つまり、手動操作式の補助指令手段の指令情報に基づいて昇降操作手段を作動させる微調整昇降作動においては、手動操作式の昇降指令手段の指令情報に基づいて昇降操作手段を作動させる通常昇降作動における昇降操作速度よりも遅い昇降操作速度で作業部が昇降操作される。
【0007】
従って、作業部の昇降位置を大きく変更させるときは、手動操作式の昇降指令手段によって昇降を指令して通常昇降作動を実行させることにより、作業部を速い速度で迅速に昇降操作して作業能率を低下させないようにする一方、作業部の昇降位置を微調整するときは、手動操作式の補助指令手段によって昇降を指令して微調整昇降作動を実行させることにより、作業部をゆっくりとした速度で昇降操作して目標の昇降位置に微調整して合わせることができ、もって、作業能率の低下を回避しながらも、作業部の昇降位置を微調整することが容易にできる作業機の昇降制御装置を提供できるに至った。
【0008】
また、請求項によれば、作業状態であるか非作業状態であるかを検出する作業状態検出手段が設けられ、前記制御手段が、前記作業状態検出手段にて作業状態が検出されている場合には、前記補助指令手段の指令情報に基づく前記微調整昇降作動を実行し、前記作業状態検出手段にて非作業状態が検出されている場合には、前記補助指令手段の指令情報に基づいて、前記作業部を上昇目標位置に自動上昇させる、及び、前記作業部を下降目標位置に自動下降させる自動昇降作動を実行するように構成されている。

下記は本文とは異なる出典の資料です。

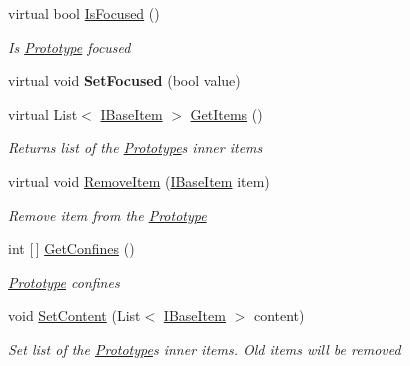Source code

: \begin{DoxyCompactItemize}
\item 
virtual bool \mbox{\hyperlink{class_space_v_i_l_1_1_prototype_aa89bae9f05c9cfce9c1dda5231b3b321}{Is\+Focused}} ()
\begin{DoxyCompactList}\small\item\em Is \mbox{\hyperlink{class_space_v_i_l_1_1_prototype}{Prototype}} focused \end{DoxyCompactList}\item 
\mbox{\label{class_space_v_i_l_1_1_prototype_a26f69bbb1e267956b567aaf6181dc345}} 
virtual void {\bfseries Set\+Focused} (bool value)
\item 
virtual List$<$ \mbox{\hyperlink{interface_space_v_i_l_1_1_core_1_1_i_base_item}{I\+Base\+Item}} $>$ \mbox{\hyperlink{class_space_v_i_l_1_1_prototype_a6d5e123222980d052f762368a17b6826}{Get\+Items}} ()
\begin{DoxyCompactList}\small\item\em Returns list of the \mbox{\hyperlink{class_space_v_i_l_1_1_prototype}{Prototype}}\textquotesingle{}s inner items \end{DoxyCompactList}\item 
virtual void \mbox{\hyperlink{class_space_v_i_l_1_1_prototype_a7a2aabccfe6389f71d0265fa73f0ae87}{Remove\+Item}} (\mbox{\hyperlink{interface_space_v_i_l_1_1_core_1_1_i_base_item}{I\+Base\+Item}} item)
\begin{DoxyCompactList}\small\item\em Remove item from the \mbox{\hyperlink{class_space_v_i_l_1_1_prototype}{Prototype}} \end{DoxyCompactList}\item 
int \mbox{[}$\,$\mbox{]} \mbox{\hyperlink{class_space_v_i_l_1_1_prototype_a5d6fa221e52785b78d1e3cd706a38abb}{Get\+Confines}} ()
\begin{DoxyCompactList}\small\item\em \mbox{\hyperlink{class_space_v_i_l_1_1_prototype}{Prototype}} confines \end{DoxyCompactList}\item 
void \mbox{\hyperlink{class_space_v_i_l_1_1_prototype_aae3089e9f3585ccbf1b5a935cf0c0b27}{Set\+Content}} (List$<$ \mbox{\hyperlink{interface_space_v_i_l_1_1_core_1_1_i_base_item}{I\+Base\+Item}} $>$ content)
\begin{DoxyCompactList}\small\item\em Set list of the \mbox{\hyperlink{class_space_v_i_l_1_1_prototype}{Prototype}}\textquotesingle{}s inner items. Old items will be removed \end{DoxyCompactList}\item 

\end{DoxyCompactItemize}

つまり、作業状態が検出されている場合には、前記補助指令手段の指令情報に基づく前記微調整昇降作動が実行され、非作業状態が検出されている場合には、前記補助指令手段の指令情報に基づいて、前記作業部を上昇目標位置に自動上昇させ、また、前記作業部を下降目標位置に自動下降させる自動昇降作動が実行される。
【0009】
従って、作業状態では、補助指令手段の指令情報に基づく前記微調整昇降作動を実行させて、作業部を作業用の昇降位置に正確に合わせて作業部による作業を適切に行なうようにすることができ、一方、非作業状態では、補助指令手段の指令情報に基づいて上記自動昇降作動を実行させて、例えば作業終了時に作業部を上昇目標位置に自動的に上昇させたり、作業開始時に作業部を下降目標位置に自動的に下降させるようにして、作業部を上昇側及び下降側の目標位置に昇降させる操作を極力簡単な操作によって行なうことができる
【0010】
請求項によれば、請求項1において、前記昇降指令手段が、上昇指令位置、下降指令位置及び停止指令位置の夫々に位置変更操作自在な手動操作レバーを備えて構成され、前記補助指令手段が、前記手動操作レバーの握り部を握った手指にて操作自在な状態で前記手動操作レバーに設けられた操作部を備えて構成されている。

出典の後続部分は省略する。